*** Block opens ***

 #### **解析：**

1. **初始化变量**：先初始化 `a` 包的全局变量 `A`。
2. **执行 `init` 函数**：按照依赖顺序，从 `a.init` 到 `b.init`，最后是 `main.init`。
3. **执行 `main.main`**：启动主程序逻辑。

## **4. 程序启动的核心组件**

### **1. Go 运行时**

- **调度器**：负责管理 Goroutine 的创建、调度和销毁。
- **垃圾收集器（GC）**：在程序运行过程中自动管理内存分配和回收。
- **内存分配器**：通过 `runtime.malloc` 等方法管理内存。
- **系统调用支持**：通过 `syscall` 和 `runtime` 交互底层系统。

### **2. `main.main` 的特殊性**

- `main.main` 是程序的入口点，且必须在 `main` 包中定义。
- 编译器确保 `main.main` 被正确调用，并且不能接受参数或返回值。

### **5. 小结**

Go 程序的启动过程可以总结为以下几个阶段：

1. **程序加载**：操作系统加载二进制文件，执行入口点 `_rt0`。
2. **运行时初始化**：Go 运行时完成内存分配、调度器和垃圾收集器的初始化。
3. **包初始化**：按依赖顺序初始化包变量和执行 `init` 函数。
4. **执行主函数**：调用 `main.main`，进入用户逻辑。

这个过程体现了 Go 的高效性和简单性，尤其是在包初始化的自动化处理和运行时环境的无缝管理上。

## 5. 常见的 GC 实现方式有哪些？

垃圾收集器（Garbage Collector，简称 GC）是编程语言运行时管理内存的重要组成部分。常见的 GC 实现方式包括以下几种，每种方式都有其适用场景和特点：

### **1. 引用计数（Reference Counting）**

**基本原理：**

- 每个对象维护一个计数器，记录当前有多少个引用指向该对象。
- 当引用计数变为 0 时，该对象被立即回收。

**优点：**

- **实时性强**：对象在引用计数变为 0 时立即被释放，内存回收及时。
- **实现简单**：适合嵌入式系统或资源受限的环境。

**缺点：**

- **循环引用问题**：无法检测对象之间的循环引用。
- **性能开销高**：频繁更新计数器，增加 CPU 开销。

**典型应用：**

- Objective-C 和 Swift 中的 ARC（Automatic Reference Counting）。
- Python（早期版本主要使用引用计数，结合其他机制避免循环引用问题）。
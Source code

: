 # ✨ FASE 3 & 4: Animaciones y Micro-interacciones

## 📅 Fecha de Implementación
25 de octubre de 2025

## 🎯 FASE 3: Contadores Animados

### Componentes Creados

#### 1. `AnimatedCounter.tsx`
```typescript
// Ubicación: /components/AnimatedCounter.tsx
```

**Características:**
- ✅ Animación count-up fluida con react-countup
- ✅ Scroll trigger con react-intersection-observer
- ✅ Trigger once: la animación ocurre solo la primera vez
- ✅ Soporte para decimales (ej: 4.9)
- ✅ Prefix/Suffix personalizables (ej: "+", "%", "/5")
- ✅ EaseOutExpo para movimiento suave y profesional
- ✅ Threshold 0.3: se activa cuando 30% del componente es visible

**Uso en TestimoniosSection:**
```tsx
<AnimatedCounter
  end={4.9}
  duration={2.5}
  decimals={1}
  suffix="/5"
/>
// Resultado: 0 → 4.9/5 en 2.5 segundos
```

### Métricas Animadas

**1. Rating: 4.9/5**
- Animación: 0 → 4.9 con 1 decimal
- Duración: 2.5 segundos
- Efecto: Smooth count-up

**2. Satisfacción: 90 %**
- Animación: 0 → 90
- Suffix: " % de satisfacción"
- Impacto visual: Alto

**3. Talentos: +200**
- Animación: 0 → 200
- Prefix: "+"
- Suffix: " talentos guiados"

*** Block closes ***

Your goal:
Print the entire set of records again, exactly.

Solution:
 #### **解析：**

1. **初始化变量**：先初始化 `a` 包的全局变量 `A`。
2. **执行 `init` 函数**：按照依赖顺序，从 `a.init` 到 `b.init`，最后是 `main.init`。
3. **执行 `main.main`**：启动主程序逻辑。

## **4. 程序启动的核心组件**

### **1. Go 运行时**

- **调度器**：负责管理 Goroutine 的创建、调度和销毁。
- **垃圾收集器（GC）**：在程序运行过程中自动管理内存分配和回收。
- **内存分配器**：通过 `runtime.malloc` 等方法管理内存。
- **系统调用支持**：通过 `syscall` 和 `runtime` 交互底层系统。

### **2. `main.main` 的特殊性**

- `main.main` 是程序的入口点，且必须在 `main` 包中定义。
- 编译器确保 `main.main` 被正确调用，并且不能接受参数或返回值。

### **5. 小结**

Go 程序的启动过程可以总结为以下几个阶段：

1. **程序加载**：操作系统加载二进制文件，执行入口点 `_rt0`。
2. **运行时初始化**：Go 运行时完成内存分配、调度器和垃圾收集器的初始化。
3. **包初始化**：按依赖顺序初始化包变量和执行 `init` 函数。
4. **执行主函数**：调用 `main.main`，进入用户逻辑。

这个过程体现了 Go 的高效性和简单性，尤其是在包初始化的自动化处理和运行时环境的无缝管理上。

## 5. 常见的 GC 实现方式有哪些？

垃圾收集器（Garbage Collector，简称 GC）是编程语言运行时管理内存的重要组成部分。常见的 GC 实现方式包括以下几种，每种方式都有其适用场景和特点：

### **1. 引用计数（Reference Counting）**

**基本原理：**

- 每个对象维护一个计数器，记录当前有多少个引用指向该对象。
- 当引用计数变为 0 时，该对象被立即回收。

**优点：**

- **实时性强**：对象在引用计数变为 0 时立即被释放，内存回收及时。
- **实现简单**：适合嵌入式系统或资源受限的环境。

**缺点：**

- **循环引用问题**：无法检测对象之间的循环引用。
- **性能开销高**：频繁更新计数器，增加 CPU 开销。

**典型应用：**

- Objective-C 和 Swift 中的 ARC（Automatic Reference Counting）。
- Python（早期版本主要使用引用计数，结合其他机制避免循环引用问题）。
Source code

: # ✨ FASE 3 & 4: Animaciones y Micro-interacciones

## 📅 Fecha de Implementación
25 de octubre de 2025

## 🎯 FASE 3: Contadores Animados

### Componentes Creados

#### 1. `AnimatedCounter.tsx`
```typescript
// Ubicación: /components/AnimatedCounter.tsx
```

**Características:**
- ✅ Animación count-up fluida con react-countup
- ✅ Scroll trigger con react-intersection-observer
- ✅ Trigger once: la animación ocurre solo la primera vez
- ✅ Soporte para decimales (ej: 4.9)
- ✅ Prefix/Suffix personalizables (ej: "+", "%", "/5")
- ✅ EaseOutExpo para movimiento suave y profesional
- ✅ Threshold 0.3: se activa cuando 30% del componente es visible

**Uso en TestimoniosSection:**
```tsx
<AnimatedCounter
  end={4.9}
  duration={2.5}
  decimals={1}
  suffix="/5"
/>
// Resultado: 0 → 4.9/5 en 2.5 segundos
```

### Métricas Animadas

**1. Rating: 4.9/5**
- Animación: 0 → 4.9 con 1 decimal
- Duración: 2.5 segundos
- Efecto: Smooth count-up

**2. Satisfacción: 90 %**
- Animación: 0 → 90
- Suffix: " % de satisfacción"
- Impacto visual: Alto

**3. Talentos: +200**
- Animación: 0 → 200
- Prefix: "+"
- Suffix: " talentos guiados"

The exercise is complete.